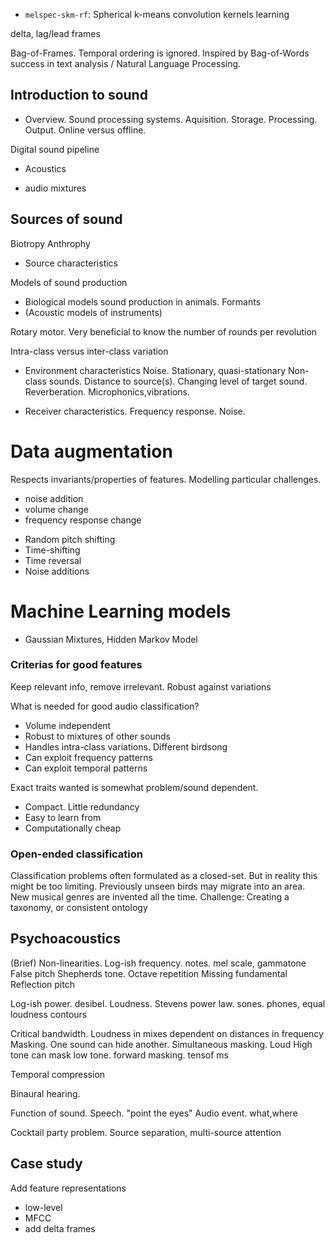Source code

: 
* `melspec-skm-rf`: Spherical k-means convolution kernels learning 


delta, lag/lead frames

Bag-of-Frames. Temporal ordering is ignored.
Inspired by Bag-of-Words success in text analysis / Natural Language Processing.

## Introduction to sound

- Overview. Sound processing systems.
Aquisition. Storage. Processing. Output.
Online versus offline.

Digital sound pipeline




- Acoustics

- audio mixtures

## Sources of sound

Biotropy
Anthrophy

- Source characteristics

Models of sound production

- Biological models sound production in animals.
Formants
- (Acoustic models of instruments)

Rotary motor. Very beneficial to know the number of rounds per revolution

Intra-class versus inter-class variation


- Environment characteristics
Noise. Stationary, quasi-stationary
Non-class sounds.
Distance to source(s). Changing level of target sound.
Reverberation.
Microphonics,vibrations.


- Receiver characteristics.
Frequency response.
Noise.



# Data augmentation

Respects invariants/properties of features. Modelling particular challenges.

- noise addition
- volume change
- frequency response change


* Random pitch shifting
* Time-shifting
* Time reversal
* Noise additions

# Machine Learning models

- Gaussian Mixtures, Hidden Markov Model

### Criterias for good features
Keep relevant info, remove irrelevant.
Robust against variations

What is needed for good audio classification?

* Volume independent
* Robust to mixtures of other sounds
* Handles intra-class variations. Different birdsong
* Can exploit frequency patterns
* Can exploit temporal patterns


Exact traits wanted is somewhat problem/sound dependent.

* Compact. Little redundancy
* Easy to learn from
* Computationally cheap

### Open-ended classification
Classification problems often formulated as a closed-set. 
But in reality this might be too limiting.
Previously unseen birds may migrate into an area.
New musical genres are invented all the time.
Challenge: Creating a taxonomy, or consistent ontology

## Psychoacoustics
(Brief)
Non-linearities.
Log-ish frequency. notes. mel scale, gammatone
False pitch
Shepherds tone. Octave repetition
Missing fundamental
Reflection pitch

Log-ish power. desibel. 
Loudness. Stevens power law.
sones.
phones, equal loudness contours

Critical bandwidth. Loudness in mixes dependent on distances in frequency
Masking. One sound can hide another.
Simultaneous masking. Loud High tone can mask low tone.
forward masking. tensof ms

Temporal compression

Binaural hearing.

Function of sound.
Speech. "point the eyes"
Audio event. what,where

Cocktail party problem. Source separation, multi-source attention



## Case study

Add feature representations

* low-level
* MFCC
* add delta frames


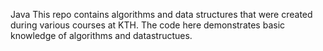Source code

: Java
This repo contains algorithms and data structures that were created
during various courses at KTH. The code here demonstrates basic knowledge
of algorithms and datastructues. 
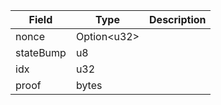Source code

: 

| Field | Type | Description |
|--|--|--|
| nonce |  Option&lt;u32&gt; |  |
| stateBump |  u8 |  |
| idx |  u32 |  |
| proof |  bytes |  |
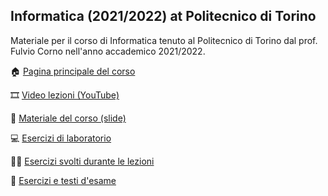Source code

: ## Informatica (2021/2022) at Politecnico di Torino

Materiale per il corso di Informatica tenuto al Politecnico di Torino dal prof. Fulvio Corno nell'anno accademico 2021/2022.

🏠 [Pagina principale del corso](http://bit.ly/polito-informatica)

🎞️ [Video lezioni (YouTube)](https://youtube.com/playlist?list=PLqRTLlwsxDL_O2e73lHQvJyucwpcMQUnO)

📘 [Materiale del corso (slide)](https://github.com/polito-info-2021/Materiale)

💻 [Esercizi di laboratorio](https://github.com/polito-info-2021/Materiale)

👨‍🏫 [Esercizi svolti durante le lezioni]()

🔢 [Esercizi e testi d'esame](https://github.com/polito-info-2021/Esempi-esame)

-*-*-

:: Assignment ::
The expected response is every entry above, repeated exactly, pictures removed.

:: Output of the task ::
Source code

: 
* `melspec-skm-rf`: Spherical k-means convolution kernels learning 


delta, lag/lead frames

Bag-of-Frames. Temporal ordering is ignored.
Inspired by Bag-of-Words success in text analysis / Natural Language Processing.

## Introduction to sound

- Overview. Sound processing systems.
Aquisition. Storage. Processing. Output.
Online versus offline.

Digital sound pipeline




- Acoustics

- audio mixtures

## Sources of sound

Biotropy
Anthrophy

- Source characteristics

Models of sound production

- Biological models sound production in animals.
Formants
- (Acoustic models of instruments)

Rotary motor. Very beneficial to know the number of rounds per revolution

Intra-class versus inter-class variation


- Environment characteristics
Noise. Stationary, quasi-stationary
Non-class sounds.
Distance to source(s). Changing level of target sound.
Reverberation.
Microphonics,vibrations.


- Receiver characteristics.
Frequency response.
Noise.



# Data augmentation

Respects invariants/properties of features. Modelling particular challenges.

- noise addition
- volume change
- frequency response change


* Random pitch shifting
* Time-shifting
* Time reversal
* Noise additions

# Machine Learning models

- Gaussian Mixtures, Hidden Markov Model

### Criterias for good features
Keep relevant info, remove irrelevant.
Robust against variations

What is needed for good audio classification?

* Volume independent
* Robust to mixtures of other sounds
* Handles intra-class variations. Different birdsong
* Can exploit frequency patterns
* Can exploit temporal patterns


Exact traits wanted is somewhat problem/sound dependent.

* Compact. Little redundancy
* Easy to learn from
* Computationally cheap

### Open-ended classification
Classification problems often formulated as a closed-set. 
But in reality this might be too limiting.
Previously unseen birds may migrate into an area.
New musical genres are invented all the time.
Challenge: Creating a taxonomy, or consistent ontology

## Psychoacoustics
(Brief)
Non-linearities.
Log-ish frequency. notes. mel scale, gammatone
False pitch
Shepherds tone. Octave repetition
Missing fundamental
Reflection pitch

Log-ish power. desibel. 
Loudness. Stevens power law.
sones.
phones, equal loudness contours

Critical bandwidth. Loudness in mixes dependent on distances in frequency
Masking. One sound can hide another.
Simultaneous masking. Loud High tone can mask low tone.
forward masking. tensof ms

Temporal compression

Binaural hearing.

Function of sound.
Speech. "point the eyes"
Audio event. what,where

Cocktail party problem. Source separation, multi-source attention



## Case study

Add feature representations

* low-level
* MFCC
* add delta frames


Source code

: Java
This repo contains algorithms and data structures that were created
during various courses at KTH. The code here demonstrates basic knowledge
of algorithms and datastructues. 
Source code

: 

| Field | Type | Description |
|--|--|--|
| nonce |  Option&lt;u32&gt; |  |
| stateBump |  u8 |  |
| idx |  u32 |  |
| proof |  bytes |  |
Source code

: ## Informatica (2021/2022) at Politecnico di Torino

Materiale per il corso di Informatica tenuto al Politecnico di Torino dal prof. Fulvio Corno nell'anno accademico 2021/2022.

🏠 [Pagina principale del corso](http://bit.ly/polito-informatica)

🎞️ [Video lezioni (YouTube)](https://youtube.com/playlist?list=PLqRTLlwsxDL_O2e73lHQvJyucwpcMQUnO)

📘 [Materiale del corso (slide)](https://github.com/polito-info-2021/Materiale)

💻 [Esercizi di laboratorio](https://github.com/polito-info-2021/Materiale)

👨‍🏫 [Esercizi svolti durante le lezioni]()

🔢 [Esercizi e testi d'esame](https://github.com/polito-info-2021/Esempi-esame)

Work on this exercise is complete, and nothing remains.